(RECORD EXCERPTS begins)

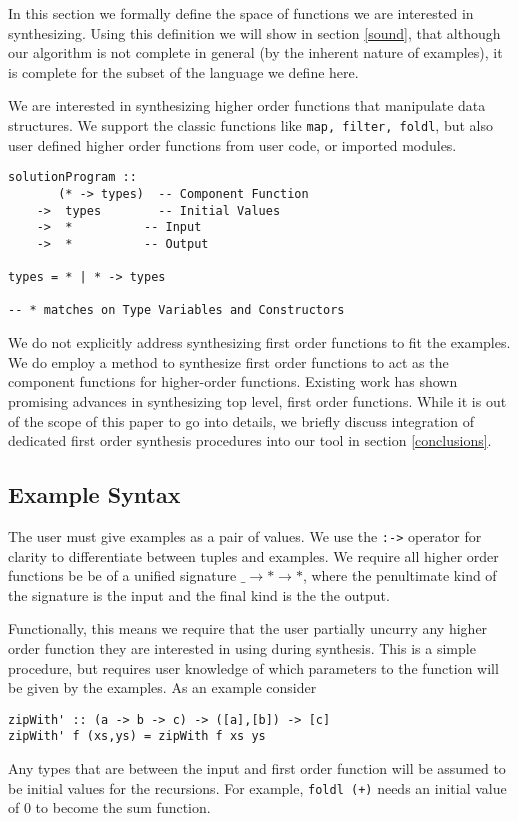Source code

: In this section we formally define the space of functions we are interested in synthesizing. Using this definition we will show in section \ref{sound}, that although our algorithm is not complete in general (by the inherent nature of examples), it is complete for the subset of the language we define here.

We are interested in synthesizing higher order functions that manipulate data structures. We support the classic functions like \texttt{map, filter, foldl}, but also user defined higher order functions from user code, or imported modules. 

\begin{lstlisting}
solutionProgram ::
       (* -> types)  -- Component Function
    ->  types        -- Initial Values
    ->  *          -- Input
    ->  *          -- Output

types = * | * -> types

-- * matches on Type Variables and Constructors
\end{lstlisting}

We do not explicitly address synthesizing first order functions to fit the examples. We do employ a method to synthesize first order functions to act as the component functions for higher-order functions. Existing work has shown promising advances in synthesizing top level, first order functions\cite{potential, reviewers}. While it is out of the scope of this paper to go into details, we briefly discuss integration of dedicated first order synthesis procedures into our tool in section \ref{conclusions}.


\subsection{Example Syntax}\label{exampleSyntax}
The user must give examples as a pair of values. We use the \texttt{:->} operator for clarity to differentiate between tuples and examples.
We require all higher order functions be be of a unified signature \texttt{$\_ \to * \to *$}, where the penultimate kind of the signature is the input and the final kind is the the output.  

Functionally, this means we require that the user partially uncurry any higher order function they are interested in using during synthesis. This is a simple procedure, but requires user knowledge of which parameters to the function will be given by the examples. As an example consider 

\begin{lstlisting}
zipWith' :: (a -> b -> c) -> ([a],[b]) -> [c]
zipWith' f (xs,ys) = zipWith f xs ys
\end{lstlisting}

Any types that are between the input and first order function will be assumed to be initial values for the recursions. For example, \texttt{foldl (+)} needs an initial value of 0 to become the sum function.

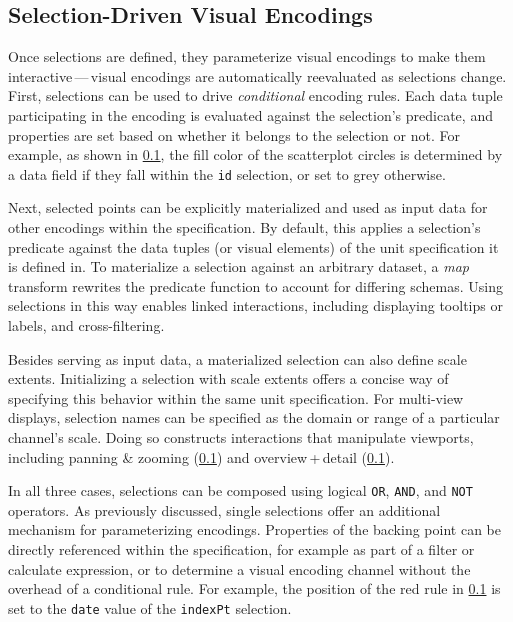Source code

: \subsection{Selection-Driven Visual Encodings}

Once selections are defined, they parameterize visual encodings to make them
interactive\,---\,visual encodings are automatically reevaluated as selections
change. First, selections can be used to drive \emph{conditional} encoding
rules. Each data tuple participating in the encoding is evaluated against the
selection's predicate, and properties are set based on whether it belongs to the
selection or not. For example, as shown in \cref{}, the fill
color of the scatterplot circles is determined by a data field if they fall
within the \texttt{id} selection, or set to grey otherwise.

Next, selected points can be explicitly materialized and used as input data for
other encodings within the specification. By default, this applies a selection's
predicate against the data tuples (or visual elements) of the unit specification
it is defined in. To materialize a selection against an arbitrary dataset, a
\emph{map} transform rewrites the predicate function to account for differing
schemas. Using selections in this way enables linked interactions, including
displaying tooltips or labels, and cross-filtering.

Besides serving as input data, a materialized selection can also define scale
extents. Initializing a selection with scale extents offers a concise way of
specifying this behavior within the same unit specification. For multi-view
displays, selection names can be specified as the domain or range of a
particular channel's scale. Doing so constructs interactions that manipulate
viewports, including panning \& zooming (\cref{}) and
overview\,+\,detail (\cref{}).

In all three cases, selections can be composed using logical \texttt{OR},
\texttt{AND}, and \texttt{NOT} operators. As previously discussed, single
selections offer an additional mechanism for parameterizing encodings.
Properties of the backing point can be directly referenced within  the
specification, for example as part of a filter or calculate expression, or to
determine a visual encoding channel without the overhead of a conditional rule.
For example, the position of the red rule in \cref{} is set to
the \texttt{date} value of the \texttt{indexPt} selection.

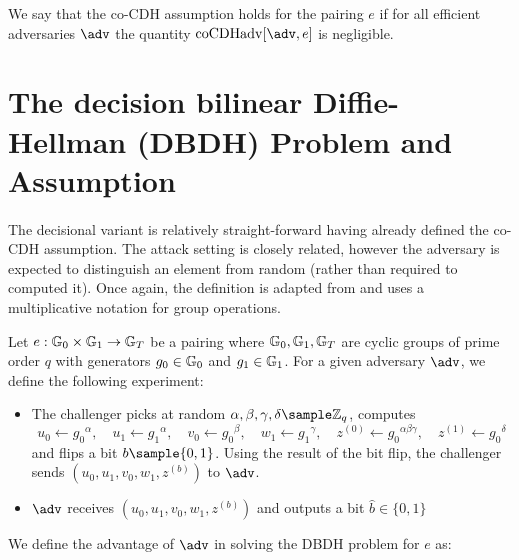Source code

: 	\begin{definition}
		We say that the co-CDH assumption holds for the pairing $e$ if for all efficient adversaries $\adv$ the quantity $\mathrm{coCDHadv}[\adv, e]$ is negligible.
	\end{definition}
	
\section{The decision bilinear Diffie-Hellman (DBDH) Problem and Assumption}

\paragraph{} The decisional variant is relatively straight-forward having already defined the co-CDH assumption. The attack setting is closely related, however the adversary is expected to distinguish an element from random (rather than required to computed it). Once again, the definition is adapted from \cite{BonehShoup} and uses a multiplicative notation for group operations.

\begin{secgame}\label{att:DBDH}
	Let $e : \mathbb{G}_0 \times \mathbb{G}_1 \rightarrow \mathbb{G}_T$ be a pairing where $\mathbb{G}_0,\mathbb{G}_1,\mathbb{G}_T$ are cyclic groups of prime order $q$ with generators $g_0 \in \mathbb{G}_0$ and $g_1 \in \mathbb{G}_1$. For a given adversary $\adv$, we define the following experiment:
	
	\begin{itemize}
		\item The challenger picks at random $ \alpha, \beta, \gamma, \delta \sample \mathbb{Z}_q $,
			computes $$ u_0 \leftarrow {g_0}^\alpha, \quad u_1 \leftarrow {g_1}^\alpha, \quad v_0 \leftarrow {g_0}^\beta, \quad w_1 \leftarrow {g_1}^\gamma, \quad z^{(0)} \leftarrow {g_0}^{\alpha\beta\gamma}, \quad z^{(1)} \leftarrow {g_0}^\delta $$
			and flips a bit $b\sample\{0,1\}$. Using the result of the bit flip, the challenger sends $(u_0, u_1, v_0, w_1, z^{(b)})$ to $\adv$.
		\item $\adv$ receives $(u_0, u_1, v_0, w_1, z^{(b)})$ and outputs a bit $\hat b \in \{0,1\}$
	\end{itemize}
\end{secgame}

\noindent We define the advantage of $\adv$ in solving the DBDH problem for $e$ as:

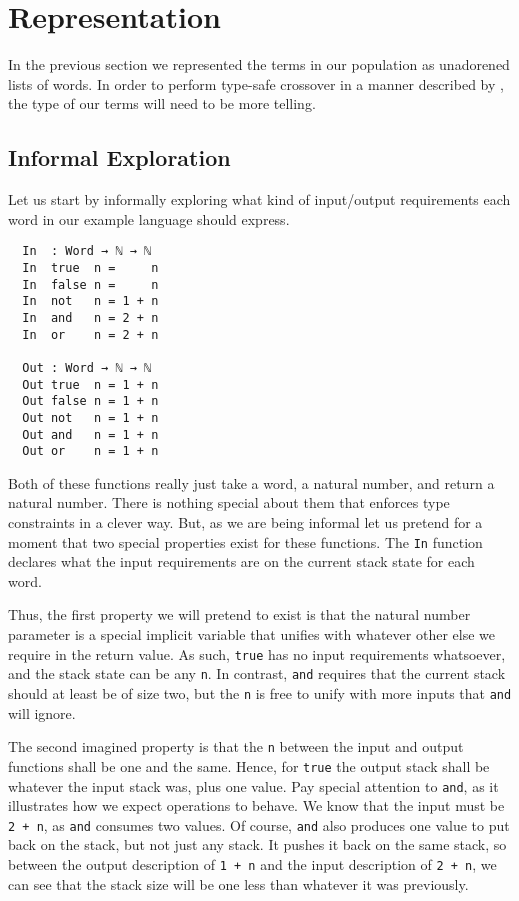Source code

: \documentclass{acm_proc_article-sp}
\begin{document}
\section{Representation}

In the previous section we represented the terms in our population as
unadorened lists of words. In order to perform type-safe crossover in
a manner described by \cite{tchernev:forthcross}, the type of our
terms will need to be more telling.

\subsection{Informal Exploration}

Let us start by informally exploring what kind of input/output
requirements each word in our example language should express. 

\begin{verbatim}
  In  : Word → ℕ → ℕ
  In  true  n =     n
  In  false n =     n
  In  not   n = 1 + n
  In  and   n = 2 + n
  In  or    n = 2 + n

  Out : Word → ℕ → ℕ
  Out true  n = 1 + n
  Out false n = 1 + n
  Out not   n = 1 + n
  Out and   n = 1 + n
  Out or    n = 1 + n
\end{verbatim}

Both of these functions really just take a word, a natural number, and
return a natural number. There is nothing special about them that
enforces type constraints in a clever way. But, as we are being
informal let us pretend for a moment that two special properties exist
for these functions. The \texttt{In} function declares what the input
requirements are on the current stack state for each word.

Thus, the first property we will pretend to exist is that the natural number
parameter is a special implicit variable that unifies with whatever
other else we require in the return value. As such, \texttt{true} has
no input requirements whatsoever, and the stack state can be any
\texttt{n}. In contrast, \texttt{and} requires that the current stack
should at least be of size two, but the \texttt{n} is free to unify
with more inputs that \texttt{and} will ignore.

The second imagined property is that the \texttt{n} between the input
and output functions shall be one and the same. Hence, for
\texttt{true} the output stack shall be whatever the input stack was,
plus one value. Pay special attention to \texttt{and}, as it
illustrates how we expect operations to behave. We know that the input
must be \texttt{2 + n}, as \texttt{and} consumes two values. Of
course, \texttt{and} also produces one value to put back on the
stack, but not just any stack. It pushes it back on the same stack, so
between the output description of \texttt{1 + n} and the input
description of \texttt{2 + n}, we can see that the stack size will be
one less than whatever it was previously.
\end{document}
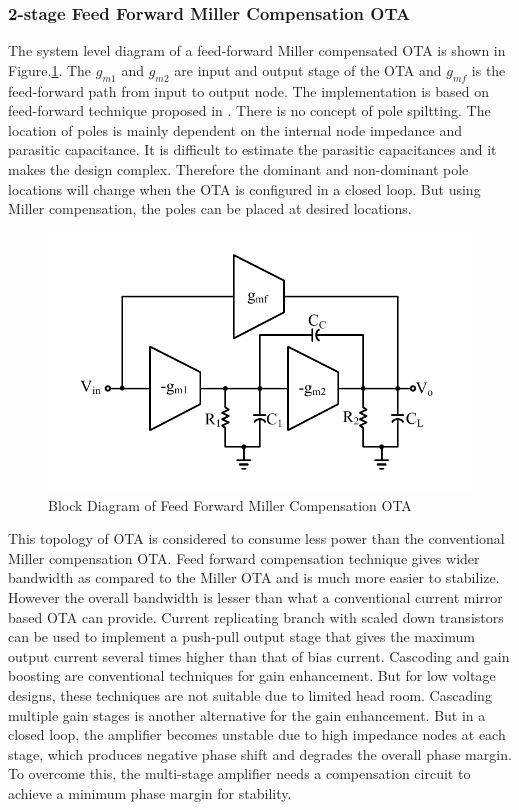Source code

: \subsubsection{2-stage Feed Forward Miller Compensation OTA}

The system level diagram of a feed-forward Miller compensated OTA is shown in Figure.\ref{fig:FFMCO}. The $g_{m1}$ and $g_{m2}$ are input and output stage of the OTA and $g_{mf}$ is the feed-forward path from input to output node. The implementation is based on feed-forward technique proposed in \cite{feed_fwd_miller}. There is no concept of pole spiltting. The location of poles is mainly dependent on the internal node impedance and parasitic capacitance. It is difficult to estimate the parasitic capacitances and it makes the design complex. Therefore the dominant and non-dominant pole locations will change when the OTA is configured in a closed loop. But using Miller compensation, the poles can be placed at desired locations.

\begin{figure} [H]
\centering
\includegraphics[scale=1]{Figures/Misc/PDFs/FFMCO.pdf}
\caption{Block Diagram of Feed Forward Miller Compensation OTA}
\label{fig:FFMCO}
\end{figure}

This topology of OTA is considered to consume less power than the conventional Miller compensation OTA. Feed forward compensation technique gives wider bandwidth as compared to the Miller OTA and is much more easier to stabilize.  However the overall bandwidth is lesser than what a conventional current mirror based OTA can provide. Current replicating branch with scaled down transistors can be used to implement a push-pull output stage that gives the maximum output current several times higher than that of bias current. Cascoding and gain boosting are conventional techniques for gain enhancement. But for low voltage designs, these techniques are not suitable due to limited head room. Cascading multiple gain stages is another alternative for the gain enhancement. But in a closed loop, the amplifier becomes unstable due to high impedance nodes at each stage, which produces negative phase shift and degrades the overall phase margin. To overcome this, the multi-stage amplifier needs a compensation circuit to achieve a minimum phase margin for stability.

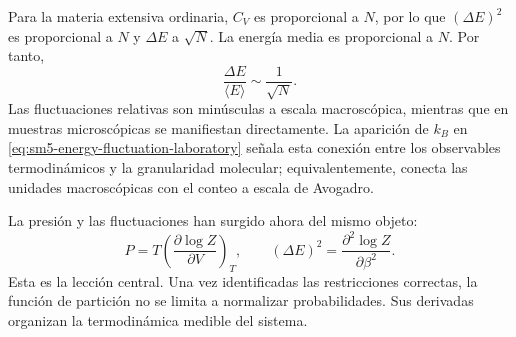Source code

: \begin{classroomqa}\end{classroomqa}

Para la materia extensiva ordinaria, \(C_V\) es proporcional a \(N\), por lo que \((\Delta E)^2\) es proporcional a \(N\) y \(\Delta E\) a \(\sqrt{N}\). La energía media es proporcional a \(N\). Por tanto, \begin{equation}
 \frac{\Delta E}{\langle E\rangle}\sim\frac{1}{\sqrt{N}}.
 \label{eq:sm5-relative-fluctuation-scaling}
\end{equation} Las fluctuaciones relativas son minúsculas a escala macroscópica, mientras que en muestras microscópicas se manifiestan directamente. La aparición de \(k_B\) en \eqref{eq:sm5-energy-fluctuation-laboratory} señala esta conexión entre los observables termodinámicos y la granularidad molecular; equivalentemente, conecta las unidades macroscópicas con el conteo a escala de Avogadro.

La presión y las fluctuaciones han surgido ahora del mismo objeto: \[
 P=T\left(\frac{\partial\log Z}{\partial V}\right)_T,
 \qquad
 (\Delta E)^2=\frac{\partial^2\log Z}{\partial\beta^2}.
\] Esta es la lección central. Una vez identificadas las restricciones correctas, la función de partición no se limita a normalizar probabilidades. Sus derivadas organizan la termodinámica medible del sistema.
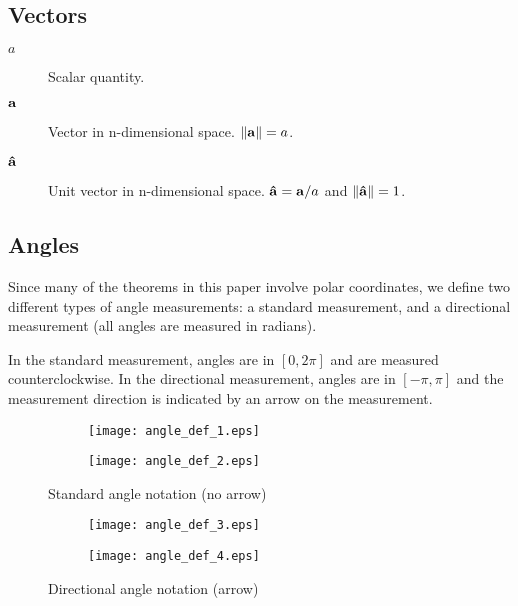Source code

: \subsection{Vectors}

\begin{description}
  \item[$a$] Scalar quantity.
  \item[$\mathbf{a}$] Vector in n-dimensional space. $\norm{\bvec{a}} = a$.
  \item[$\mathbf{\hat{a}}$] Unit vector in n-dimensional space. $\mathbf{\hat{a}} = \mathbf{a}/a$ and $\norm{\bhat{a}} = 1$.
\end{description}

\subsection{Angles}

Since many of the theorems in this paper involve polar coordinates, we define two different types of angle measurements: a standard measurement, and a directional measurement (all angles are measured in radians).

In the standard measurement, angles are in $[0, 2\pi]$ and are measured counterclockwise. In the directional measurement, angles are in $[-\pi, \pi]$ and the measurement direction is indicated by an arrow on the measurement.

\begin{figure}[H]
  \centering
  \begin{subfigure}[b]{0.4\textwidth}
    \texttt{[image: angle\_def\_1.eps]}
    \caption{}
    \label{fig:angle-def-1}
  \end{subfigure}
  \qquad \qquad
  \begin{subfigure}[b]{0.4\textwidth}
    \texttt{[image: angle\_def\_2.eps]}
    \caption{}
    \label{fig:angle-def-2}
  \end{subfigure}
  \caption{Standard angle notation (no arrow)}
\end{figure}

\begin{figure}[H]
  \begin{subfigure}[b]{0.4\textwidth}
    \texttt{[image: angle\_def\_3.eps]}
    \caption{}
    \label{fig:angle-def-3}
  \end{subfigure}
  \qquad \qquad
  \begin{subfigure}[b]{0.4\textwidth}
    \texttt{[image: angle\_def\_4.eps]}
    \caption{}
    \label{fig:angle-def-4}
  \end{subfigure}
  \caption{Directional angle notation (arrow)}
\end{figure}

(RECORD EXCERPTS ends)

_PROBLEM REQUIREMENTS_
Above are the records; copy from them only the lines starting at the one containing "decision bilinear Diffie-Hellman" and ending at the one containing "Out false n = 1 + n", exactly and without pictures.

_TASK SOLUTION_
\section{The decision bilinear Diffie-Hellman (DBDH) Problem and Assumption}

\paragraph{} The decisional variant is relatively straight-forward having already defined the co-CDH assumption. The attack setting is closely related, however the adversary is expected to distinguish an element from random (rather than required to computed it). Once again, the definition is adapted from \cite{BonehShoup} and uses a multiplicative notation for group operations.

\begin{secgame}\label{att:DBDH}
	Let $e : \mathbb{G}_0 \times \mathbb{G}_1 \rightarrow \mathbb{G}_T$ be a pairing where $\mathbb{G}_0,\mathbb{G}_1,\mathbb{G}_T$ are cyclic groups of prime order $q$ with generators $g_0 \in \mathbb{G}_0$ and $g_1 \in \mathbb{G}_1$. For a given adversary $\adv$, we define the following experiment:
	
	\begin{itemize}
		\item The challenger picks at random $ \alpha, \beta, \gamma, \delta \sample \mathbb{Z}_q $,
			computes $$ u_0 \leftarrow {g_0}^\alpha, \quad u_1 \leftarrow {g_1}^\alpha, \quad v_0 \leftarrow {g_0}^\beta, \quad w_1 \leftarrow {g_1}^\gamma, \quad z^{(0)} \leftarrow {g_0}^{\alpha\beta\gamma}, \quad z^{(1)} \leftarrow {g_0}^\delta $$
			and flips a bit $b\sample\{0,1\}$. Using the result of the bit flip, the challenger sends $(u_0, u_1, v_0, w_1, z^{(b)})$ to $\adv$.
		\item $\adv$ receives $(u_0, u_1, v_0, w_1, z^{(b)})$ and outputs a bit $\hat b \in \{0,1\}$
	\end{itemize}
\end{secgame}

\noindent We define the advantage of $\adv$ in solving the DBDH problem for $e$ as:

Source code

: \documentclass{acm_proc_article-sp}
\begin{document}
\section{Representation}

In the previous section we represented the terms in our population as
unadorened lists of words. In order to perform type-safe crossover in
a manner described by \cite{tchernev:forthcross}, the type of our
terms will need to be more telling.

\subsection{Informal Exploration}

Let us start by informally exploring what kind of input/output
requirements each word in our example language should express. 

\begin{verbatim}
  In  : Word → ℕ → ℕ
  In  true  n =     n
  In  false n =     n
  In  not   n = 1 + n
  In  and   n = 2 + n
  In  or    n = 2 + n

  Out : Word → ℕ → ℕ
  Out true  n = 1 + n
  Out false n = 1 + n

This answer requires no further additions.